TASK OBJECTIVE:
Somewhere below are a line with "- evaluating and improving model results" and a later line with "- data types (image, video, text, tabular)". Output exactly those lines and all lines between them.

+===+

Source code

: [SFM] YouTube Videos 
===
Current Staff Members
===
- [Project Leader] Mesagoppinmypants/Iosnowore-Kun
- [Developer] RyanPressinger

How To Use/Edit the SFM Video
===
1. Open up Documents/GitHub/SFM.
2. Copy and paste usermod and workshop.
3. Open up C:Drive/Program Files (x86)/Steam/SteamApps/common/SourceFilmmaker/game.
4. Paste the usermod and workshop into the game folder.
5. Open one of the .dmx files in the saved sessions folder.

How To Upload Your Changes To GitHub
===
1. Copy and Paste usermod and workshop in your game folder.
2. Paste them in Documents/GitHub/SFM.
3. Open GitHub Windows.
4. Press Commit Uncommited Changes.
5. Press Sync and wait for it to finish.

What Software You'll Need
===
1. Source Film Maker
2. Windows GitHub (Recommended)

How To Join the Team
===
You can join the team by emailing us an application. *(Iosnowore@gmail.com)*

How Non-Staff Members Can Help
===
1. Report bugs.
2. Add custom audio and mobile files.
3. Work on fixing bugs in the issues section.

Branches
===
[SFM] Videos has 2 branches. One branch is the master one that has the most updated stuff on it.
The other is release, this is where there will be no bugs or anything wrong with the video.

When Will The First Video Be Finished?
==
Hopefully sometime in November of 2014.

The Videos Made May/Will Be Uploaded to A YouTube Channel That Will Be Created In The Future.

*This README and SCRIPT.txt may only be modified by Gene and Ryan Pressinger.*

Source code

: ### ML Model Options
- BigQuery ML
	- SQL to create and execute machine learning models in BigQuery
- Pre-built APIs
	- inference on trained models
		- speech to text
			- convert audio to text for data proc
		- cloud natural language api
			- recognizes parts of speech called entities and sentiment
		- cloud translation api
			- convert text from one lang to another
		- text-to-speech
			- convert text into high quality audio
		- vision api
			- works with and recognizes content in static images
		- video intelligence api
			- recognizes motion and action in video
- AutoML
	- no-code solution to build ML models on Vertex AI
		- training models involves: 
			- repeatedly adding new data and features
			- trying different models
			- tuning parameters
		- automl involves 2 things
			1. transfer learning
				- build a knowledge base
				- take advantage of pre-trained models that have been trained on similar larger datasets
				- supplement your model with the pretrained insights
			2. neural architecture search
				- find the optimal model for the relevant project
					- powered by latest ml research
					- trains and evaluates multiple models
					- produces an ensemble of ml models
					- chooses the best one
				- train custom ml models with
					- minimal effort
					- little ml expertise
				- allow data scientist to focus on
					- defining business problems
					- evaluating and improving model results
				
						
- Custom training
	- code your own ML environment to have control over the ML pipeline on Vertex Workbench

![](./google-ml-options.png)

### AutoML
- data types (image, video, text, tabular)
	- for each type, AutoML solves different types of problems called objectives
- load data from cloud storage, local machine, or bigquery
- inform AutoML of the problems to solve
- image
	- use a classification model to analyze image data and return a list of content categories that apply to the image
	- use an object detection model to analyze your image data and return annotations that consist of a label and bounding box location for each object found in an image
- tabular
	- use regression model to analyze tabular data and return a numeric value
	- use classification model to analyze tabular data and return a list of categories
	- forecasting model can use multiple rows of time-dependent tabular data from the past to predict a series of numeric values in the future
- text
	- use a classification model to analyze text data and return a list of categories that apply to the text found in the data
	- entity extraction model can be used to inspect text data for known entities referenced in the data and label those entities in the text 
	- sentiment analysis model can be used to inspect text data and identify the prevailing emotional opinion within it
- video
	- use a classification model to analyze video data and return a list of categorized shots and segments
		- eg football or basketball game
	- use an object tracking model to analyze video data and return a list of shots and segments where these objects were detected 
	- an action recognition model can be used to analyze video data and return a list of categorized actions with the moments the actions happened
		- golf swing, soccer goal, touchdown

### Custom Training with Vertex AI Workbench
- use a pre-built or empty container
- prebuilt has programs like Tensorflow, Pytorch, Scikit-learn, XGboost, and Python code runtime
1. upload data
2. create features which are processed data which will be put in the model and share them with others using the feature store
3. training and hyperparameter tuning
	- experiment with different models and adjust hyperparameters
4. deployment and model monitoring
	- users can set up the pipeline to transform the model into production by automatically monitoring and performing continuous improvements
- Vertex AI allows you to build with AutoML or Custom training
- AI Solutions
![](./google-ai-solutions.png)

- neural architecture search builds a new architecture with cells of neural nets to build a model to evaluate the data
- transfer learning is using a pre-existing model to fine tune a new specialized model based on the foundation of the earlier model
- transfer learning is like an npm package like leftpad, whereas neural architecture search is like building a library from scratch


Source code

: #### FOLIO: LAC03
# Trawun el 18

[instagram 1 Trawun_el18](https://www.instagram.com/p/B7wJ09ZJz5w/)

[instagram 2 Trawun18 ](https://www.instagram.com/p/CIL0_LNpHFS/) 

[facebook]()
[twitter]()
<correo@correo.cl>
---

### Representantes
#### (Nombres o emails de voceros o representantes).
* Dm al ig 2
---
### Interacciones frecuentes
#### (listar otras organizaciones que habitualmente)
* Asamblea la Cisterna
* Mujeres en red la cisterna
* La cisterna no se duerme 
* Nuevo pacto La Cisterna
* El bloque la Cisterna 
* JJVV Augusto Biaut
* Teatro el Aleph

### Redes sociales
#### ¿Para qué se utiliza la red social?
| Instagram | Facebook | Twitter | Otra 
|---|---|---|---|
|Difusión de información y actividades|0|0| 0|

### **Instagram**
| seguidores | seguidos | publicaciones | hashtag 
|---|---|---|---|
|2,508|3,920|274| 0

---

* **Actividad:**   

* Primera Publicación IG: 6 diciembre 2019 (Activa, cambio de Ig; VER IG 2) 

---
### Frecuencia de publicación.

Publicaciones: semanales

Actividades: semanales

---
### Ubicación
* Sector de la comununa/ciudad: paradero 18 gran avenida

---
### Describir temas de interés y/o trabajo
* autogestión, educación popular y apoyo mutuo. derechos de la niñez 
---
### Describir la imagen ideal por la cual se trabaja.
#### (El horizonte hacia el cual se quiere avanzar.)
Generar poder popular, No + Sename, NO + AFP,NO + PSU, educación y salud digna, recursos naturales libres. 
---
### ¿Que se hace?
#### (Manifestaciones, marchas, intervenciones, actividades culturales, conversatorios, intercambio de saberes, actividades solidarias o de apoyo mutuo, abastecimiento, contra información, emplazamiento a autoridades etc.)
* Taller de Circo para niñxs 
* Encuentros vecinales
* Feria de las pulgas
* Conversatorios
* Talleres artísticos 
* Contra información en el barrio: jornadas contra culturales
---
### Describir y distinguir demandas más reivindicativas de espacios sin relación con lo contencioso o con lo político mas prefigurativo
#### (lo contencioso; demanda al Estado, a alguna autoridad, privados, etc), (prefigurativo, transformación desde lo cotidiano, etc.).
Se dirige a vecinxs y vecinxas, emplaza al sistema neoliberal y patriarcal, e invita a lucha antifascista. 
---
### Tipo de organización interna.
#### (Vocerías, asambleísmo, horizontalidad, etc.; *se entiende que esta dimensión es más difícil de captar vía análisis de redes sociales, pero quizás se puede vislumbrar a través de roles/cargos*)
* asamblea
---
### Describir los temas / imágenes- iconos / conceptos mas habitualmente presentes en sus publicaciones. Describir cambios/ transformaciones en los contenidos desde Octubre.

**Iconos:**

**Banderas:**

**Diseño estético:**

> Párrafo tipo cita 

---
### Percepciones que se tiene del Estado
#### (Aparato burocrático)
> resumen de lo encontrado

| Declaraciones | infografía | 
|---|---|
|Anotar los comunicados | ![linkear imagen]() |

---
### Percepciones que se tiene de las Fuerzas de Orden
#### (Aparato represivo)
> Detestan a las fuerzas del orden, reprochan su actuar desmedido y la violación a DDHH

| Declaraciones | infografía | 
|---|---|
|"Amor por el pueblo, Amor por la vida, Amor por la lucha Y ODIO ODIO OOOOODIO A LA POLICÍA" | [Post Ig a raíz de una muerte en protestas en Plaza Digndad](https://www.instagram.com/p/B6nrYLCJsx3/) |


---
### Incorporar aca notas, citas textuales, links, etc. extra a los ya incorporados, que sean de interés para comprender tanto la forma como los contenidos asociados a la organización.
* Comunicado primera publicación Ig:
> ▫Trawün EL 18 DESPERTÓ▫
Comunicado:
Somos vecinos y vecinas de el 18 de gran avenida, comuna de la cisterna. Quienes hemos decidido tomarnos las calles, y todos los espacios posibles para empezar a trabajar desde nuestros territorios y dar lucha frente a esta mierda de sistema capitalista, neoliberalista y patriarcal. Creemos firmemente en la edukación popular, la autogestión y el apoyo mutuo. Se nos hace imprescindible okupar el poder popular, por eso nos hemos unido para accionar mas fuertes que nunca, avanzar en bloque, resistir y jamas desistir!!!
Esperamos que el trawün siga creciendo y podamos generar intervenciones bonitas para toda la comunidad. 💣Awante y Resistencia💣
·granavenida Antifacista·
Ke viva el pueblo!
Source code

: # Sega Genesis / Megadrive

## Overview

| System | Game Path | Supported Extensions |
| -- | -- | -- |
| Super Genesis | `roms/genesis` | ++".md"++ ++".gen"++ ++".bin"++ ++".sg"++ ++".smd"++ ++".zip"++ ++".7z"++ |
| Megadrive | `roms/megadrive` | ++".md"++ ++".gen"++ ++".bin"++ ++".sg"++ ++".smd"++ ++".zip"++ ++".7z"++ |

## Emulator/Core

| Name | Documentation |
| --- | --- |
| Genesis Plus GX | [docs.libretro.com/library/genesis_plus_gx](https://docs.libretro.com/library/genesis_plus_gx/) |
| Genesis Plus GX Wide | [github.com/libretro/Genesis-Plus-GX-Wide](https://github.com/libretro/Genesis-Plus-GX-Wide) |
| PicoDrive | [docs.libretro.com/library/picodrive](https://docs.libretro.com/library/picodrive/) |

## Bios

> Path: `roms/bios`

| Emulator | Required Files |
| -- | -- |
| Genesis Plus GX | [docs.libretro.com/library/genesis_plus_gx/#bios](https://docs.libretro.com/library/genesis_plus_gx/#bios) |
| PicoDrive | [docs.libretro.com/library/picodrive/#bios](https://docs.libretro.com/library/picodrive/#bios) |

+===+

SOLUTION BELOW:
					- evaluating and improving model results
				
						
- Custom training
	- code your own ML environment to have control over the ML pipeline on Vertex Workbench

![](./google-ml-options.png)

### AutoML
- data types (image, video, text, tabular)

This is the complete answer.